Even if a recombinant growth theory can be fit to the data, then the historical data still underconstrains the many possible abstractions that might describe the number of possible ideas available - any hypothesis that has around "more ideas than people to exploit them" will fit the same data equally well.  You should simply say, "I assume there are more ideas than people to exploit them", not go so far into mathematical detail as to talk about N choose 3 ideas.  It's not that the dangling math here is underconstrained by the previous data, but that you're not even using it going forward.

(And does it even fit the data?  I have friends in venture capital who would laugh like hell at the notion that there's an unlimited number of really good ideas out there.  Some kind of Gaussian or power-law or something distribution for the goodness of available ideas seems more in order...  I don't object to "endogenous growth" simplifying things for the sake of having one simplified abstraction and seeing if it fits the data well; we all have to do that.  Claiming that the underlying math doesn't just let you build a useful model, but also has a fairly direct correspondence to reality, ought to be a whole 'nother story, in economics - or so it seems to me.)

(If I merely misinterpret the endogenous growth literature or underestimate its sophistication, by all means correct me.)

The further away you get from highly regular things like atoms, and the closer you get to surface phenomena that are the final products of many moving parts, the more history underconstrains the abstractions that you use.  This is part of what makes futurism difficult.  If there were obviously only one story that fit the data, who would bother to use anything else?

Is Moore's Law a story about the increase in computing power over time - the number of transistors on a chip, as a function of how far the planets have spun in their orbits, or how many times a light wave emitted from a cesium atom has changed phase?

Or does the same data equally verify a hypothesis about exponential increases in investment in manufacturing facilities and R&D, with an even higher exponent, showing a law of diminishing returns?

Or is Moore's Law showing the increase in computing power, as a function of some kind of optimization pressure applied by human researchers, themselves thinking at a certain rate?

That last one might seem hard to verify, since we've never watched what happens when a chimpanzee tries to work in a chip R&D lab.  But on some raw, elemental level - would the history of the world really be just the same, proceeding on just exactly the same timeline as the planets move in their orbits, if, for these last fifty years, the researchers themselves had been running on the latest generation of computer chip at any given point?  That sounds to me even sillier than having a financial model in which there's no way to ask what happens if real estate prices go down.
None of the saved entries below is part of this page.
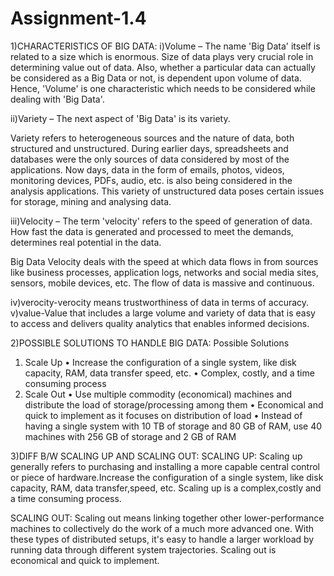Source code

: # Assignment-1.4
1)CHARACTERISTICS OF BIG DATA:
i)Volume – The name 'Big Data' itself is related to a size which is enormous. Size of data plays very crucial role in determining value out of data. Also, whether a particular data can actually be considered as a Big Data or not, is dependent upon volume of data. Hence, 'Volume' is one characteristic which needs to be considered while dealing with 'Big Data'.

ii)Variety – The next aspect of 'Big Data' is its variety.

Variety refers to heterogeneous sources and the nature of data, both structured and unstructured. During earlier days, spreadsheets and databases were the only sources of data considered by most of the applications. Now days, data in the form of emails, photos, videos, monitoring devices, PDFs, audio, etc. is also being considered in the analysis applications. This variety of unstructured data poses certain issues for storage, mining and analysing data.

iii)Velocity – The term 'velocity' refers to the speed of generation of data. How fast the data is generated and processed to meet the demands, determines real potential in the data.

Big Data Velocity deals with the speed at which data flows in from sources like business processes, application logs, networks and social media sites, sensors, mobile devices, etc. The flow of data is massive and continuous.

iv)verocity-verocity means trustworthiness of data in terms of accuracy.
v)value-Value that includes a large volume and variety of data that is easy to access and delivers quality analytics that enables informed decisions. 

2)POSSIBLE SOLUTIONS TO HANDLE BIG DATA:
Possible Solutions
1. Scale Up
• Increase the configuration of a single system, like disk capacity, RAM, data transfer
speed, etc.
• Complex, costly, and a time consuming process
2. Scale Out
• Use multiple commodity (economical) machines and distribute the load of
storage/processing among them
• Economical and quick to implement as it focuses on distribution of load
• Instead of having a single system with 10 TB of storage and 80 GB of RAM, use 40 machines with 256 GB of storage and 2 GB of RAM

3)DIFF B/W SCALING UP AND SCALING OUT:
SCALING UP:
Scaling up generally refers to purchasing and installing a more capable central control or piece of hardware.Increase the configuration of a single system, like disk capacity, RAM, data transfer,speed, etc.
Scaling up is a complex,costly and a time consuming process.

SCALING OUT:
 Scaling out means linking together other lower-performance machines to collectively do the work of a much more advanced one. With these types of distributed setups, it's easy to handle a larger workload by running data through different system trajectories.
 Scaling out is economical and quick to implement.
And then, when you apply the abstraction going forward, there's the question of whether there's more than one way to apply it - which is one reason why a lot of futurists tend to dwell in great gory detail on the past events that seem to support their abstractions, but just assume a single application forward.
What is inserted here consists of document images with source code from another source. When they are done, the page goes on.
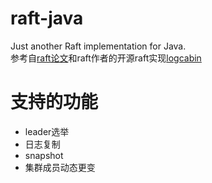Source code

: # raft-java
Just another Raft implementation for Java.<br>
参考自[raft论文](https://github.com/maemual/raft-zh_cn)和raft作者的开源raft实现[logcabin](https://github.com/logcabin/logcabin)

# 支持的功能
* leader选举
* 日志复制
* snapshot
* 集群成员动态更变
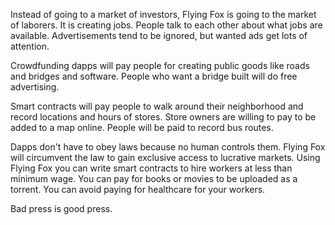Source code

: Instead of going to a market of investors, Flying Fox is going to the market of laborers. It is creating jobs. People talk to each other about what jobs are available. Advertisements tend to be ignored, but wanted ads get lots of attention. 

Crowdfunding dapps will pay people for creating public goods like roads and bridges and software. People who want a bridge built will do free advertising.

Smart contracts will pay people to walk around their neighborhood and record locations and hours of stores. Store owners are willing to pay to be added to a map online.
People will be paid to record bus routes.

Dapps don't have to obey laws because no human controls them. Flying Fox will circumvent the law to gain exclusive access to lucrative markets.
Using Flying Fox you can write smart contracts to hire workers at less than minimum wage.
You can pay for books or movies to be uploaded as a torrent.
You can avoid paying for healthcare for your workers.

Bad press is good press. 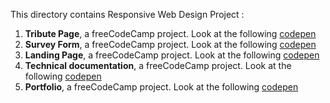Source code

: This directory contains Responsive Web Design Project :
1. **Tribute Page**, a freeCodeCamp project. Look at the following [codepen](https://codepen.io/s-manguy/full/PobmXOR)
2. **Survey Form**,  a freeCodeCamp project. Look at the following [codepen](https://codepen.io/s-manguy/full/NWbgNYP)
3. **Landing Page**,  a freeCodeCamp project. Look at the following [codepen](https://codepen.io/s-manguy/full/BaQGKmx)
4. **Technical documentation**,  a freeCodeCamp project. Look at the following [codepen](https://codepen.io/s-manguy/full/bGBjwvx)
5. **Portfolio**,  a freeCodeCamp project. Look at the following [codepen](https://codepen.io/s-manguy/full/KKapbzd)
E.g. Moravec in '88, spending a lot of time talking about how much "computing power" the human brain seems to use - but much less time talking about whether an AI would use the same amount of computing power, or whether using Moore's Law to extrapolate the first supercomputer of this size is the right way to time the arrival of AI. (Moravec thought we were supposed to have AI around now, based on his calculations - and he underestimated the size of the supercomputers we'd actually have in 2008.)
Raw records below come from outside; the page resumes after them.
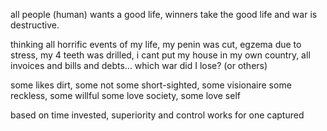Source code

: all people (human) wants a good life, winners take the good life and war is destructive.

thinking all horrific events of my life, my penin was cut, egzema due to stress, my 4 teeth was drilled, i cant put my house in my own country, all invoices and bills and debts... which war did I lose? (or others)

some likes dirt, some not
some short-sighted, some visionaire
some reckless, some willful
some love society, some love self

based on time invested, superiority and control works for one captured
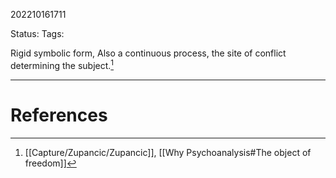 202210161711

Status: 
Tags: 

Rigid symbolic form, Also a continuous process, the site of conflict determining the subject.[^1]



---
# References

[^1]: [[Capture/Zupancic/Zupancic]], [[Why Psychoanalysis#The object of freedom]]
That's another part of what makes futurism difficult - after you've told your story about the past, even if it seems like an abstraction that can be "verified" with respect to the past (but what if you overlooked an alternative story for the same evidence?) that often leaves a lot of slack with regards to exactly what will happen with respect to that abstraction, going forward.

So if it's not as simple as just using the one trick of finding abstractions you can easily verify on available data...

...what are some other tricks to use?